··· Information provided ···

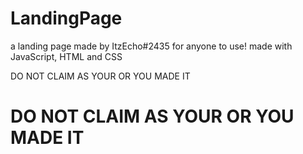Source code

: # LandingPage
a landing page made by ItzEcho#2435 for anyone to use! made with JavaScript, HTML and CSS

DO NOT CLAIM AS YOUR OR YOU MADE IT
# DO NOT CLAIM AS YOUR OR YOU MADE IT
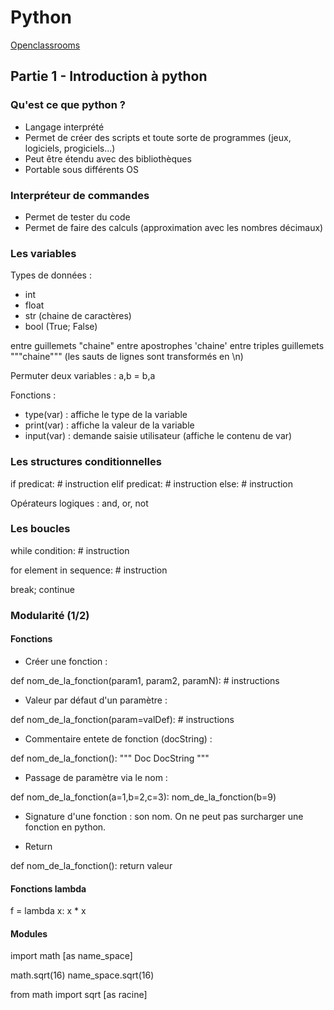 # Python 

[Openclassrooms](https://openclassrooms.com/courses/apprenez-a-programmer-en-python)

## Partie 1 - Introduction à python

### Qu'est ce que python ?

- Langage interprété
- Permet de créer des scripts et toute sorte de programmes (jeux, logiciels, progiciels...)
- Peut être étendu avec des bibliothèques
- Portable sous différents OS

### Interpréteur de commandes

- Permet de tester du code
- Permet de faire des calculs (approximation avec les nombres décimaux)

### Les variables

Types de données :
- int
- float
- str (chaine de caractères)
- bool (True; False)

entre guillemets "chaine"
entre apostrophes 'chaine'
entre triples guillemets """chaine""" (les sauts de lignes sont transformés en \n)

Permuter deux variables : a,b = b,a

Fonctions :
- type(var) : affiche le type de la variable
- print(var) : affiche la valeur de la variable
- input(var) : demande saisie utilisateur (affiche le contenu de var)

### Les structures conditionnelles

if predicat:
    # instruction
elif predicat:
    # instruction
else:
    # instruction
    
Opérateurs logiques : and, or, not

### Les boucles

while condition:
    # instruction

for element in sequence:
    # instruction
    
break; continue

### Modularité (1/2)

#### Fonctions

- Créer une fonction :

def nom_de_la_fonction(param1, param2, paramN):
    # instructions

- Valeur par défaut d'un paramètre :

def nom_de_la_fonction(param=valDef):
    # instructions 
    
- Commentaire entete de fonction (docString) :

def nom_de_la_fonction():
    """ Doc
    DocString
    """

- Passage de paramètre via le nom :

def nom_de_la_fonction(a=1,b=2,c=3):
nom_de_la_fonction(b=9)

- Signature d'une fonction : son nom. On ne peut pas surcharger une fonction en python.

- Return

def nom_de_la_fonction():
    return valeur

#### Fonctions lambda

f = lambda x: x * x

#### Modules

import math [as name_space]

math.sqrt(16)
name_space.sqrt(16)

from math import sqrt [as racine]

···

Among the entries, copy every line containing the word "affiche".

→ Answer
- type(var) : affiche le type de la variable
- print(var) : affiche la valeur de la variable
- input(var) : demande saisie utilisateur (affiche le contenu de var)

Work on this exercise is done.